# PROBLEM TO SOLVE:
Everything in the entries below should be restated exactly, except for the pictures.

# DATA FOR PROCESSING:
..............................

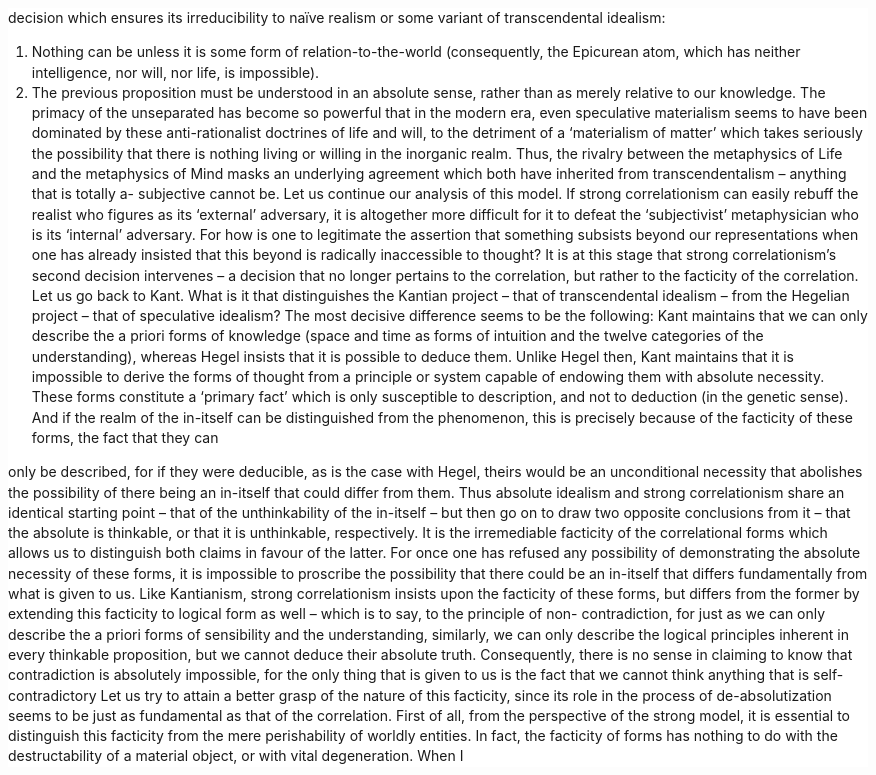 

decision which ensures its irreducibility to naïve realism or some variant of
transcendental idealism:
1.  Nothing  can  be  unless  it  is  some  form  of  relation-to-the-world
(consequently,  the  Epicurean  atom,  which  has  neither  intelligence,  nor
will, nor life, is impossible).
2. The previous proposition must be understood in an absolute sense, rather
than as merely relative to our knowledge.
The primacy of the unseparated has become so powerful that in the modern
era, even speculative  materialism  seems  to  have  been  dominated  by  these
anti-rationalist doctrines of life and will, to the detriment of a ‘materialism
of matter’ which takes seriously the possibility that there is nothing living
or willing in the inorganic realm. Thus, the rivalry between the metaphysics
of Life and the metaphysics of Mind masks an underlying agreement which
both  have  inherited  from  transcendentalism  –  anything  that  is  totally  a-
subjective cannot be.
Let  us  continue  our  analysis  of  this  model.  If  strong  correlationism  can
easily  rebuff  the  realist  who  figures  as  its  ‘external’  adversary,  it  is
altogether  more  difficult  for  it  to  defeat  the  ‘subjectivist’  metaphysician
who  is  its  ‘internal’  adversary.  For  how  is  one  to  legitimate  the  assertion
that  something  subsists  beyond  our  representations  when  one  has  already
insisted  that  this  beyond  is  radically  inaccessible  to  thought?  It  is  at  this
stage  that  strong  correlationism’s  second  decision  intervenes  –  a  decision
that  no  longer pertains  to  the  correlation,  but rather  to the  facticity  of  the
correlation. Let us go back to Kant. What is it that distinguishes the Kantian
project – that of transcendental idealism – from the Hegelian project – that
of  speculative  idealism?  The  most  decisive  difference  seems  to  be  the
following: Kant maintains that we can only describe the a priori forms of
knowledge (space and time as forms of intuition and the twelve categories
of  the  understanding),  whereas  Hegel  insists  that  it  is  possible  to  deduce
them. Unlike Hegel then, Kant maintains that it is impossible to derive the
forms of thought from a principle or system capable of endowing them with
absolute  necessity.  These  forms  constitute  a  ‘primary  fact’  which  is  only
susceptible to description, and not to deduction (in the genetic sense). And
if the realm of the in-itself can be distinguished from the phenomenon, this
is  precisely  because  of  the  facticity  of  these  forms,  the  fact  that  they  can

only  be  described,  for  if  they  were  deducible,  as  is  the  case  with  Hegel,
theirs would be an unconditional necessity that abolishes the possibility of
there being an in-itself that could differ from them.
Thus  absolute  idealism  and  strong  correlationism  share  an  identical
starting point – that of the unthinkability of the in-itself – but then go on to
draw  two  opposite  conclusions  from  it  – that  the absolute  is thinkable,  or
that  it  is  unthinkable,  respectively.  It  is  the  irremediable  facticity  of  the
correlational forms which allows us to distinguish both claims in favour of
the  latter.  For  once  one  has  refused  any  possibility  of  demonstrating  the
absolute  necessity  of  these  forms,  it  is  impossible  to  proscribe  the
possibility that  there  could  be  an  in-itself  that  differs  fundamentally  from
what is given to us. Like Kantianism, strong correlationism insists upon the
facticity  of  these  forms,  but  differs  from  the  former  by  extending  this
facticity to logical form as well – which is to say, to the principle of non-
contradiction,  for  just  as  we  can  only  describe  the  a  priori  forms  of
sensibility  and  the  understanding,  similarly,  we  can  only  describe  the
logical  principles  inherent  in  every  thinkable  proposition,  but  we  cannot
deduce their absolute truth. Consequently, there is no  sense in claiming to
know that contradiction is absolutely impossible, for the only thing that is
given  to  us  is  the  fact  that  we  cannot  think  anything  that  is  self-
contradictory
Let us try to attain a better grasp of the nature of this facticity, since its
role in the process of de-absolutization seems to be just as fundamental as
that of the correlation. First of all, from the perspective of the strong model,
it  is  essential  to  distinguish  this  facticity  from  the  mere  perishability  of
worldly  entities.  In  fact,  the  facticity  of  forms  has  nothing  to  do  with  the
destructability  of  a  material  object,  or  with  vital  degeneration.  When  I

..............................

# ANSWER AREA:
decision which ensures its irreducibility to naïve realism or some variant of
transcendental idealism:
1.  Nothing  can  be  unless  it  is  some  form  of  relation-to-the-world
(consequently,  the  Epicurean  atom,  which  has  neither  intelligence,  nor
will, nor life, is impossible).
2. The previous proposition must be understood in an absolute sense, rather
than as merely relative to our knowledge.
The primacy of the unseparated has become so powerful that in the modern
era, even speculative  materialism  seems  to  have  been  dominated  by  these
anti-rationalist doctrines of life and will, to the detriment of a ‘materialism
of matter’ which takes seriously the possibility that there is nothing living
or willing in the inorganic realm. Thus, the rivalry between the metaphysics
of Life and the metaphysics of Mind masks an underlying agreement which
both  have  inherited  from  transcendentalism  –  anything  that  is  totally  a-
subjective cannot be.
Let  us  continue  our  analysis  of  this  model.  If  strong  correlationism  can
easily  rebuff  the  realist  who  figures  as  its  ‘external’  adversary,  it  is
altogether  more  difficult  for  it  to  defeat  the  ‘subjectivist’  metaphysician
who  is  its  ‘internal’  adversary.  For  how  is  one  to  legitimate  the  assertion
that  something  subsists  beyond  our  representations  when  one  has  already
insisted  that  this  beyond  is  radically  inaccessible  to  thought?  It  is  at  this
stage  that  strong  correlationism’s  second  decision  intervenes  –  a  decision
that  no  longer pertains  to  the  correlation,  but rather  to the  facticity  of  the
correlation. Let us go back to Kant. What is it that distinguishes the Kantian
project – that of transcendental idealism – from the Hegelian project – that
of  speculative  idealism?  The  most  decisive  difference  seems  to  be  the
following: Kant maintains that we can only describe the a priori forms of
knowledge (space and time as forms of intuition and the twelve categories
of  the  understanding),  whereas  Hegel  insists  that  it  is  possible  to  deduce
them. Unlike Hegel then, Kant maintains that it is impossible to derive the
forms of thought from a principle or system capable of endowing them with
absolute  necessity.  These  forms  constitute  a  ‘primary  fact’  which  is  only
susceptible to description, and not to deduction (in the genetic sense). And
if the realm of the in-itself can be distinguished from the phenomenon, this
is  precisely  because  of  the  facticity  of  these  forms,  the  fact  that  they  can

only  be  described,  for  if  they  were  deducible,  as  is  the  case  with  Hegel,
theirs would be an unconditional necessity that abolishes the possibility of
there being an in-itself that could differ from them.
Thus  absolute  idealism  and  strong  correlationism  share  an  identical
starting point – that of the unthinkability of the in-itself – but then go on to
draw  two  opposite  conclusions  from  it  – that  the absolute  is thinkable,  or
that  it  is  unthinkable,  respectively.  It  is  the  irremediable  facticity  of  the
correlational forms which allows us to distinguish both claims in favour of
the  latter.  For  once  one  has  refused  any  possibility  of  demonstrating  the
absolute  necessity  of  these  forms,  it  is  impossible  to  proscribe  the
possibility that  there  could  be  an  in-itself  that  differs  fundamentally  from
what is given to us. Like Kantianism, strong correlationism insists upon the
facticity  of  these  forms,  but  differs  from  the  former  by  extending  this
facticity to logical form as well – which is to say, to the principle of non-
contradiction,  for  just  as  we  can  only  describe  the  a  priori  forms  of
sensibility  and  the  understanding,  similarly,  we  can  only  describe  the
logical  principles  inherent  in  every  thinkable  proposition,  but  we  cannot
deduce their absolute truth. Consequently, there is no  sense in claiming to
know that contradiction is absolutely impossible, for the only thing that is
given  to  us  is  the  fact  that  we  cannot  think  anything  that  is  self-
contradictory
Let us try to attain a better grasp of the nature of this facticity, since its
role in the process of de-absolutization seems to be just as fundamental as
that of the correlation. First of all, from the perspective of the strong model,
it  is  essential  to  distinguish  this  facticity  from  the  mere  perishability  of
worldly  entities.  In  fact,  the  facticity  of  forms  has  nothing  to  do  with  the
destructability  of  a  material  object,  or  with  vital  degeneration.  When  I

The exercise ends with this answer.